Try it: In the records below, some lines hold the word "number". Copy each of those lines.

Collected data
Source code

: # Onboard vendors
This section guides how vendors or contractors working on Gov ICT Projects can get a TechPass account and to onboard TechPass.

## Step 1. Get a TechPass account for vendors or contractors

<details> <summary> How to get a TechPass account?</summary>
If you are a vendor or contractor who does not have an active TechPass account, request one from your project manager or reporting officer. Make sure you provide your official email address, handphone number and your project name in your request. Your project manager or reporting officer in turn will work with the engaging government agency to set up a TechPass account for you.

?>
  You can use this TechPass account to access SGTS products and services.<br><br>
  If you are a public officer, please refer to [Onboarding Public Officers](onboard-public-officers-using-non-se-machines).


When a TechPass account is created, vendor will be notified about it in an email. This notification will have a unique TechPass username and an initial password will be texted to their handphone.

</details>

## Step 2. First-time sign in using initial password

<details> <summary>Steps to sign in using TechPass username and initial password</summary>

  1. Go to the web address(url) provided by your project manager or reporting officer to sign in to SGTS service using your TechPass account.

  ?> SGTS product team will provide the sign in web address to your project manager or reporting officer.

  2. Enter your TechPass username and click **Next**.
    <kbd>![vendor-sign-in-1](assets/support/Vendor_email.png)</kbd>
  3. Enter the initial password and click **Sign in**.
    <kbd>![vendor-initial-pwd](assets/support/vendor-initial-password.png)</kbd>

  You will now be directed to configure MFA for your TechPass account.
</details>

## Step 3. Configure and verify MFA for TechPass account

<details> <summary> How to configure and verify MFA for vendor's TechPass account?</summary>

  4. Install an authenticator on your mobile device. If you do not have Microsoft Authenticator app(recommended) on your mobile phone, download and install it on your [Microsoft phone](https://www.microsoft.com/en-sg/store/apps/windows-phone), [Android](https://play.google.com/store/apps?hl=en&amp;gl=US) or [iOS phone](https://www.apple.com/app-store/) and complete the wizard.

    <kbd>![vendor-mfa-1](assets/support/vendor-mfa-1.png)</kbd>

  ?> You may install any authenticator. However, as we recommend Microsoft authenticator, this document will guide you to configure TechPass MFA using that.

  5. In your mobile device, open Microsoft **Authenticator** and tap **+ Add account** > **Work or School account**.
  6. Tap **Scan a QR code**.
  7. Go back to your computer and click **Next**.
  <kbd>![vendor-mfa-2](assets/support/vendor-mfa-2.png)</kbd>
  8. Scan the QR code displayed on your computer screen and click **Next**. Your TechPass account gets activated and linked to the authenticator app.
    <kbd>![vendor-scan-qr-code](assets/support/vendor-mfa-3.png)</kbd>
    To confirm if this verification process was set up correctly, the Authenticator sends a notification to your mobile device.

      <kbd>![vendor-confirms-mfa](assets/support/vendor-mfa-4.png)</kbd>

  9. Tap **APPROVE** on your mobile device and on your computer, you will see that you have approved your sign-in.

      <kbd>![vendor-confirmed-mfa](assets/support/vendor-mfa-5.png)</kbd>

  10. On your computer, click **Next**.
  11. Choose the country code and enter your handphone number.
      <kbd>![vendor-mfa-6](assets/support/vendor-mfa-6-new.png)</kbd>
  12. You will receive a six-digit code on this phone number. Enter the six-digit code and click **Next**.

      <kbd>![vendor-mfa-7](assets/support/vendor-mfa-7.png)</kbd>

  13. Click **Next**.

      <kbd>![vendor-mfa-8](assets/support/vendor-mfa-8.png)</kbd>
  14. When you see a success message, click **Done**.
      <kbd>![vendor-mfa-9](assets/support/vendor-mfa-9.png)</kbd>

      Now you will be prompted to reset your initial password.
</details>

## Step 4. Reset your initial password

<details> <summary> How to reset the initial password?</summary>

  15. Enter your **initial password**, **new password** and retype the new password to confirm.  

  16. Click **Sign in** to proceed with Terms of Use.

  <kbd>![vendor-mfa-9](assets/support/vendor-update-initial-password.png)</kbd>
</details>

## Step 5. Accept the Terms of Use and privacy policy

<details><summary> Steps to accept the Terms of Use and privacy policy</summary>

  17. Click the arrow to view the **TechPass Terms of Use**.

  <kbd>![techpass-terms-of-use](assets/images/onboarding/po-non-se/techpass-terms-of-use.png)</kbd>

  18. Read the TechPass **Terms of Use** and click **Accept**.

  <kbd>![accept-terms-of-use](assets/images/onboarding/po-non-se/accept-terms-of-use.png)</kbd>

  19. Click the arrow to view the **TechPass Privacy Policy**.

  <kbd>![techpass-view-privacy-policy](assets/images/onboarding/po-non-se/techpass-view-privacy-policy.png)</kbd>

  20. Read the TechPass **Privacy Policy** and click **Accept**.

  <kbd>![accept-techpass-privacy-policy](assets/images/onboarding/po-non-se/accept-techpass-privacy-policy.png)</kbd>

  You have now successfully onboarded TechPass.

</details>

Completed task:
If you are a vendor or contractor who does not have an active TechPass account, request one from your project manager or reporting officer. Make sure you provide your official email address, handphone number and your project name in your request. Your project manager or reporting officer in turn will work with the engaging government agency to set up a TechPass account for you.
  11. Choose the country code and enter your handphone number.
  12. You will receive a six-digit code on this phone number. Enter the six-digit code and click **Next**.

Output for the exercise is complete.